_What this task involves:_
Read through the records. Copy each line that has the word "campaignmonitor".

(Source texts of formatted documents)
[Start of Attachment]

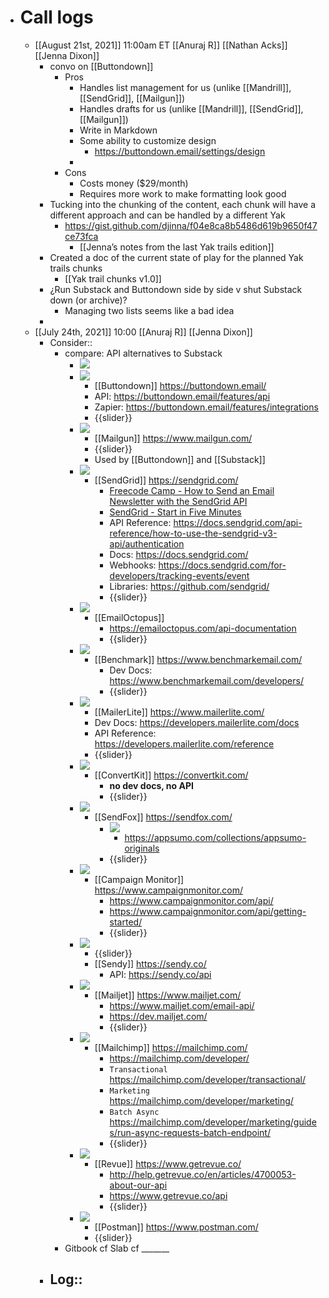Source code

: - # Call logs
    - [[August 21st, 2021]] 11:00am ET [[Anuraj R]] [[Nathan Acks]] [[Jenna Dixon]]
        - convo on [[Buttondown]]
            - Pros
                - Handles list management for us (unlike [[Mandrill]], [[SendGrid]], [[Mailgun]])
                - Handles drafts for us (unlike [[Mandrill]], [[SendGrid]], [[Mailgun]])
                - Write in Markdown
                - Some ability to customize design
                    - https://buttondown.email/settings/design
                - 
            - Cons
                - Costs money ($29/month)
                - Requires more work to make formatting look good
        - Tucking into the chunking of the content, each chunk will have a different approach and can be handled by a different Yak
            - https://gist.github.com/djinna/f04e8ca8b5486d619b9650f47ce73fca
                - [[Jenna’s notes from the last Yak trails edition]]
        - Created a doc of the current state of play for the planned Yak trails chunks
            - [[Yak trail chunks v1.0]]
        - ¿Run Substack and Buttondown side by side v shut Substack down (or archive)?
            - Managing two lists seems like a bad idea
        - 
    - [[July 24th, 2021]] 10:00 [[Anuraj R]] [[Jenna Dixon]]
        - Consider::
            - compare: API alternatives to Substack
                - ![](https://firebasestorage.googleapis.com/v0/b/firescript-577a2.appspot.com/o/imgs%2Fapp%2FArtOfGig%2FyaiYfBVi6e.jpg?alt=media&token=928ce796-12c0-4024-b6bc-7eec87b7a878)
                - ![](https://firebasestorage.googleapis.com/v0/b/firescript-577a2.appspot.com/o/imgs%2Fapp%2FArtOfGig%2FacSnX551Se.jpg?alt=media&token=b53d4269-71e4-42d6-b6c1-b9856d19d19b)
                    - [[Buttondown]] https://buttondown.email/
                    - API: https://buttondown.email/features/api
                    - Zapier: https://buttondown.email/features/integrations
                    - {{slider}}
                - ![](https://firebasestorage.googleapis.com/v0/b/firescript-577a2.appspot.com/o/imgs%2Fapp%2FArtOfGig%2F-DPYdrhCIy.jpg?alt=media&token=0e8f738e-0c9f-4cb9-98df-8ead02b1b050)
                    - [[Mailgun]] https://www.mailgun.com/
                    - {{slider}}
                    - Used by [[Buttondown]] and [[Substack]]
                - ![](https://firebasestorage.googleapis.com/v0/b/firescript-577a2.appspot.com/o/imgs%2Fapp%2FArtOfGig%2Fj-izHgyJ-_.jpg?alt=media&token=f81e8041-6fc6-4e07-88d3-99ee21501493)
                    - [[SendGrid]] https://sendgrid.com/
                        - [Freecode Camp - How to Send an Email Newsletter with the SendGrid API](https://www.freecodecamp.org/news/send-email-newsletter-with-the-sendgrid-api/)
                        - [SendGrid - Start in Five Minutes](https://docs.sendgrid.com/for-developers/sending-email/api-getting-started)
                        - API Reference: https://docs.sendgrid.com/api-reference/how-to-use-the-sendgrid-v3-api/authentication
                        - Docs: https://docs.sendgrid.com/
                        - Webhooks: https://docs.sendgrid.com/for-developers/tracking-events/event
                        - Libraries: https://github.com/sendgrid/
                        - {{slider}}
                - ![](https://firebasestorage.googleapis.com/v0/b/firescript-577a2.appspot.com/o/imgs%2Fapp%2FArtOfGig%2FFeiijzs8Mc.jpg?alt=media&token=c2d8fa02-f37d-4585-b91a-f9245adac0bb)
                    - [[EmailOctopus]]
                        - https://emailoctopus.com/api-documentation
                        - {{slider}}
                - ![](https://firebasestorage.googleapis.com/v0/b/firescript-577a2.appspot.com/o/imgs%2Fapp%2FArtOfGig%2FMdxZ0kMmwg.jpg?alt=media&token=1e4036f2-3cff-415b-82c1-48a1c74d25f4)
                    - [[Benchmark]] https://www.benchmarkemail.com/
                        - Dev Docs: https://www.benchmarkemail.com/developers/
                        - {{slider}}
                - ![](https://firebasestorage.googleapis.com/v0/b/firescript-577a2.appspot.com/o/imgs%2Fapp%2FArtOfGig%2F4M3NWctWEA.jpg?alt=media&token=1cf3d68f-bf32-46b9-af95-d154b5a83694)
                    - [[MailerLite]] https://www.mailerlite.com/
                    - Dev Docs: https://developers.mailerlite.com/docs
                    - API Reference: https://developers.mailerlite.com/reference
                    - {{slider}}
                - ![](https://firebasestorage.googleapis.com/v0/b/firescript-577a2.appspot.com/o/imgs%2Fapp%2FArtOfGig%2FWjvv3XvT2u.jpg?alt=media&token=7feafaf6-4e11-45e1-9909-325dd7462c23)
                    - [[ConvertKit]] https://convertkit.com/
                        - __no dev docs, no API__
                        - {{slider}}
                - ![](https://firebasestorage.googleapis.com/v0/b/firescript-577a2.appspot.com/o/imgs%2Fapp%2FArtOfGig%2FQkwaCdJcUV.jpg?alt=media&token=756978f0-acb9-4373-be49-83095fed9d1e)
                    - [[SendFox]] https://sendfox.com/
                        - ![](https://firebasestorage.googleapis.com/v0/b/firescript-577a2.appspot.com/o/imgs%2Fapp%2FArtOfGig%2FP_SsEViwwJ.jpg?alt=media&token=491674d8-a9d9-497e-b59b-6b0404bc634d)
                            - https://appsumo.com/collections/appsumo-originals
                        - {{slider}}
                - ![](https://firebasestorage.googleapis.com/v0/b/firescript-577a2.appspot.com/o/imgs%2Fapp%2FArtOfGig%2Fiu3ogKZ8rF.jpg?alt=media&token=707ceecc-1ec8-4e88-9c64-034fc06273fd)
                    - [[Campaign Monitor]] https://www.campaignmonitor.com/
                        - https://www.campaignmonitor.com/api/
                        - https://www.campaignmonitor.com/api/getting-started/
                        - {{slider}}
                - ![](https://firebasestorage.googleapis.com/v0/b/firescript-577a2.appspot.com/o/imgs%2Fapp%2FArtOfGig%2FAImf8MGu98.jpg?alt=media&token=001bbb21-a324-4667-9682-5127b340c59f)
                    - {{slider}}
                    - [[Sendy]] https://sendy.co/
                        - API: https://sendy.co/api
                - ![](https://firebasestorage.googleapis.com/v0/b/firescript-577a2.appspot.com/o/imgs%2Fapp%2FArtOfGig%2Fj3l4rn8mxR.jpg?alt=media&token=304bdb6d-57b4-414b-8bad-3bdb1011c8dd)
                    - [[Mailjet]] https://www.mailjet.com/
                        - https://www.mailjet.com/email-api/
                        - https://dev.mailjet.com/
                        - {{slider}}
                - ![](https://firebasestorage.googleapis.com/v0/b/firescript-577a2.appspot.com/o/imgs%2Fapp%2FArtOfGig%2F8n1Jjd16t_.jpg?alt=media&token=0f0aa6c8-3e9b-4876-b977-aa6a125160d5)
                    - [[Mailchimp]] https://mailchimp.com/
                        - https://mailchimp.com/developer/
                        - `Transactional` https://mailchimp.com/developer/transactional/
                        - `Marketing` https://mailchimp.com/developer/marketing/
                        - `Batch Async` https://mailchimp.com/developer/marketing/guides/run-async-requests-batch-endpoint/
                        - {{slider}}
                - ![](https://firebasestorage.googleapis.com/v0/b/firescript-577a2.appspot.com/o/imgs%2Fapp%2FArtOfGig%2FGW78v-PZIf.jpg?alt=media&token=ac00b8b5-4514-4944-b33c-d86bf4f3bde6)
                    - [[Revue]] https://www.getrevue.co/
                        - http://help.getrevue.co/en/articles/4700053-about-our-api
                        - https://www.getrevue.co/api
                        - {{slider}}
                - ![](https://firebasestorage.googleapis.com/v0/b/firescript-577a2.appspot.com/o/imgs%2Fapp%2FArtOfGig%2F-RJasWfiZK.jpg?alt=media&token=e6369a29-d25f-4ca0-88e7-2af06c4a2a62)
                    - [[Postman]] https://www.postman.com/
                    - {{slider}}
            - Gitbook cf Slab cf _______
        - Log::
            -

[End of Attachment]

_Answer box:_
                    - [[Campaign Monitor]] https://www.campaignmonitor.com/
                        - https://www.campaignmonitor.com/api/
                        - https://www.campaignmonitor.com/api/getting-started/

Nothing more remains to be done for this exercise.